Scarlet Cloak of a Hoplite

CC Flickr User Rebecca Thompson1
Definition: The Hoplites were the heavily armed infantry soldiers of the Greeks. It is thought by many that the name "hoplite" comes from a Greek word "hoplon" for a specific shape (large and round) of shield with a "flat offset rim (itus)" and two handles on the inside, that Paul Cartledge says was invented by 700 B.C. It was usually bronze-rimmed wood. By 425, the Spartan shield generally had a thin sheet of bronze over it. Its size depended on the length of the wearer's forearm.

The shield provided protection, but only for the wearer's front. It was used in close formation fighting with a painted "blazon" that may have been decorative but served to alert fighters to the allegiance of the hoplite. The Spartans had a painted Lambda for Laconia on their shields.

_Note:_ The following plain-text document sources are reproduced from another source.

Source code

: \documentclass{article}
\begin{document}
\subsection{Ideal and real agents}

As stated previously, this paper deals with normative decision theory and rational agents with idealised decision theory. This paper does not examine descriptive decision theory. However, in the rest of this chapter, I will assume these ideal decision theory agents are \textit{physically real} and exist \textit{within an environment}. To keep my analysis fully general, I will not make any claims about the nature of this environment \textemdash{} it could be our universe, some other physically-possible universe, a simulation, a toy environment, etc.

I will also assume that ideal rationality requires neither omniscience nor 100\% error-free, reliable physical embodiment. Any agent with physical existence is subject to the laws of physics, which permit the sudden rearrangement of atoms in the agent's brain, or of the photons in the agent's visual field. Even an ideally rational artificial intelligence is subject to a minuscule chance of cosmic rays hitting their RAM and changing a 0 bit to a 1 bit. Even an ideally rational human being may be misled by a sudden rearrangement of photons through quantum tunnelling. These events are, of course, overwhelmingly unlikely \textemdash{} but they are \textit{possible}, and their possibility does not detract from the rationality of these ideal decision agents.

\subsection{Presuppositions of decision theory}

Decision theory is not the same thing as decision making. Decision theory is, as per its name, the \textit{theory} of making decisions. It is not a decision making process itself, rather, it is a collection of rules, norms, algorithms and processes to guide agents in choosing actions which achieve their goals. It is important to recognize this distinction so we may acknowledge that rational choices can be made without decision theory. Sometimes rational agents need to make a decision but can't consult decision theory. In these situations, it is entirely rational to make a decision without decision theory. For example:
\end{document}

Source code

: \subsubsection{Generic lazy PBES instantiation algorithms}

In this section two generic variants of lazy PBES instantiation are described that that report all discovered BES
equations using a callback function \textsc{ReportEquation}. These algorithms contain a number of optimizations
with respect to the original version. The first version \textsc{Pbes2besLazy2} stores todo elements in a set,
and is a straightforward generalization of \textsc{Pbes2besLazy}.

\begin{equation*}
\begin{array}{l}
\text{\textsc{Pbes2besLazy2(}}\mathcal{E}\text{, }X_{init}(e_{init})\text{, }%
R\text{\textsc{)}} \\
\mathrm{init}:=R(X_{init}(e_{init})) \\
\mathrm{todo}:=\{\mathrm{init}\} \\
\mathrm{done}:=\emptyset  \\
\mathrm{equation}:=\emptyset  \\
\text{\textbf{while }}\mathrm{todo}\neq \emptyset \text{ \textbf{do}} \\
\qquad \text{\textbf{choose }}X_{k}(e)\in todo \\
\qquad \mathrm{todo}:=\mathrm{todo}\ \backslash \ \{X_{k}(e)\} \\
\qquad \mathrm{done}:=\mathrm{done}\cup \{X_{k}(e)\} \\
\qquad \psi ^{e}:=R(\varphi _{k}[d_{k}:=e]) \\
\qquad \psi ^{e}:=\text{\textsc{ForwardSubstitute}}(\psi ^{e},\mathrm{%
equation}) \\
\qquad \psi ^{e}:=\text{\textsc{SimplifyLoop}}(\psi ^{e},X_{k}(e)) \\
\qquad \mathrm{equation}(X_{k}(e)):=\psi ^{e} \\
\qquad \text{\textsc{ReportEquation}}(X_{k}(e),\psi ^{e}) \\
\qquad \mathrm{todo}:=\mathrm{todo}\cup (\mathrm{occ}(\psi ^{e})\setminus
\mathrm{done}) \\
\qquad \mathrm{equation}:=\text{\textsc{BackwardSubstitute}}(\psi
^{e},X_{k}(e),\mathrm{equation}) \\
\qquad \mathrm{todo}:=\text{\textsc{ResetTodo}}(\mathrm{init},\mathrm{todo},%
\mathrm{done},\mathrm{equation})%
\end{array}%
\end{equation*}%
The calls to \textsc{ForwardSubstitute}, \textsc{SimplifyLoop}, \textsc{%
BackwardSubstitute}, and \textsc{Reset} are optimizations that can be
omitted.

Hoplites wore tunics under other armor that included breastplates, helmets, and greaves. They carried spears and swords to use in their close style of fighting. Spartan hoplites also wore a short red cloak and long hair.

Sources

"The Myth of the Hoplite's Hoplon," by J. F. Lazenby; David Whitehead. The Classical Quarterly, Vol. 46, No. 1. (1996), pp. 27-33.

Hoplites and Heroes: Sparta's Contribution to the Technique of Ancient Warfare," by Paul Cartledge. The Journal of Hellenic Studies, Vol. 97. (1977), pp. 11-27.

Examples:
Hoplite armies fought in close formation edging ever to the right to seek the protection of their neighbor's shield to protect their right side.